(DATA FOR REVIEW Opens)

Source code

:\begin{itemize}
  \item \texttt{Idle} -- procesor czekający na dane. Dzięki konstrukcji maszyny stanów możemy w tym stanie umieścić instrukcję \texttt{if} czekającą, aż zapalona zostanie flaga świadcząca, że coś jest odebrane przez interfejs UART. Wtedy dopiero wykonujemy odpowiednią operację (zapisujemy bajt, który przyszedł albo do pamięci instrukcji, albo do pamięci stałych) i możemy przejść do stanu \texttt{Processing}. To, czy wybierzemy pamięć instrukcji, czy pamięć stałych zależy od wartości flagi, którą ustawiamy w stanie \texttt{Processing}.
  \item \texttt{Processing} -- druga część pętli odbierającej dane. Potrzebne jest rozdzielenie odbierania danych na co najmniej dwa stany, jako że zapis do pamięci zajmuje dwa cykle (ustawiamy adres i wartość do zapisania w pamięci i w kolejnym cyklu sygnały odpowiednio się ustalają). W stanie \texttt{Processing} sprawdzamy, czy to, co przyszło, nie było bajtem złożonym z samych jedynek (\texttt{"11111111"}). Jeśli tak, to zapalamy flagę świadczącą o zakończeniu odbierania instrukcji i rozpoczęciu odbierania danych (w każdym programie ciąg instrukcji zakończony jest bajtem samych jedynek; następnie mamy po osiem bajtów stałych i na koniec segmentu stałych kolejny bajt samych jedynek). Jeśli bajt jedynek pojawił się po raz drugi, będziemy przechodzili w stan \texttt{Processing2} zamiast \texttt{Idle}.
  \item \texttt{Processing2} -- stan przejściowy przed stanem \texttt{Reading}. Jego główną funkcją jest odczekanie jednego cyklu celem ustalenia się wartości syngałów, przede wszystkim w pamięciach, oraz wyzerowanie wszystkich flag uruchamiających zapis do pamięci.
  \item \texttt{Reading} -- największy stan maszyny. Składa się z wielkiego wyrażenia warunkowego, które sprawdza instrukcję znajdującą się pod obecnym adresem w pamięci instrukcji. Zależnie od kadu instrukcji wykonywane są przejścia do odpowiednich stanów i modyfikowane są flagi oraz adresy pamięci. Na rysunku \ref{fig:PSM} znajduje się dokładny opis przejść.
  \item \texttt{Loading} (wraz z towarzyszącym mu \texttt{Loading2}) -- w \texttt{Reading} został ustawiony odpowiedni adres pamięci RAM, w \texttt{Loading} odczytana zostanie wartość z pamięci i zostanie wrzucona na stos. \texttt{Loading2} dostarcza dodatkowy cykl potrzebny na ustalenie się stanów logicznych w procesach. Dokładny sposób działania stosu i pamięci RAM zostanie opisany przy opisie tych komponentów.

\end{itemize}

(DATA FOR REVIEW Closes)

> **WORK INSTRUCTIONS**: Transcribe each entry exactly.

> **ANSWER TO THE EXERCISE**:
Source code

:\begin{itemize}
  \item \texttt{Idle} -- procesor czekający na dane. Dzięki konstrukcji maszyny stanów możemy w tym stanie umieścić instrukcję \texttt{if} czekającą, aż zapalona zostanie flaga świadcząca, że coś jest odebrane przez interfejs UART. Wtedy dopiero wykonujemy odpowiednią operację (zapisujemy bajt, który przyszedł albo do pamięci instrukcji, albo do pamięci stałych) i możemy przejść do stanu \texttt{Processing}. To, czy wybierzemy pamięć instrukcji, czy pamięć stałych zależy od wartości flagi, którą ustawiamy w stanie \texttt{Processing}.
  \item \texttt{Processing} -- druga część pętli odbierającej dane. Potrzebne jest rozdzielenie odbierania danych na co najmniej dwa stany, jako że zapis do pamięci zajmuje dwa cykle (ustawiamy adres i wartość do zapisania w pamięci i w kolejnym cyklu sygnały odpowiednio się ustalają). W stanie \texttt{Processing} sprawdzamy, czy to, co przyszło, nie było bajtem złożonym z samych jedynek (\texttt{"11111111"}). Jeśli tak, to zapalamy flagę świadczącą o zakończeniu odbierania instrukcji i rozpoczęciu odbierania danych (w każdym programie ciąg instrukcji zakończony jest bajtem samych jedynek; następnie mamy po osiem bajtów stałych i na koniec segmentu stałych kolejny bajt samych jedynek). Jeśli bajt jedynek pojawił się po raz drugi, będziemy przechodzili w stan \texttt{Processing2} zamiast \texttt{Idle}.
  \item \texttt{Processing2} -- stan przejściowy przed stanem \texttt{Reading}. Jego główną funkcją jest odczekanie jednego cyklu celem ustalenia się wartości syngałów, przede wszystkim w pamięciach, oraz wyzerowanie wszystkich flag uruchamiających zapis do pamięci.
  \item \texttt{Reading} -- największy stan maszyny. Składa się z wielkiego wyrażenia warunkowego, które sprawdza instrukcję znajdującą się pod obecnym adresem w pamięci instrukcji. Zależnie od kadu instrukcji wykonywane są przejścia do odpowiednich stanów i modyfikowane są flagi oraz adresy pamięci. Na rysunku \ref{fig:PSM} znajduje się dokładny opis przejść.
  \item \texttt{Loading} (wraz z towarzyszącym mu \texttt{Loading2}) -- w \texttt{Reading} został ustawiony odpowiedni adres pamięci RAM, w \texttt{Loading} odczytana zostanie wartość z pamięci i zostanie wrzucona na stos. \texttt{Loading2} dostarcza dodatkowy cykl potrzebny na ustalenie się stanów logicznych w procesach. Dokładny sposób działania stosu i pamięci RAM zostanie opisany przy opisie tych komponentów.

\end{itemize}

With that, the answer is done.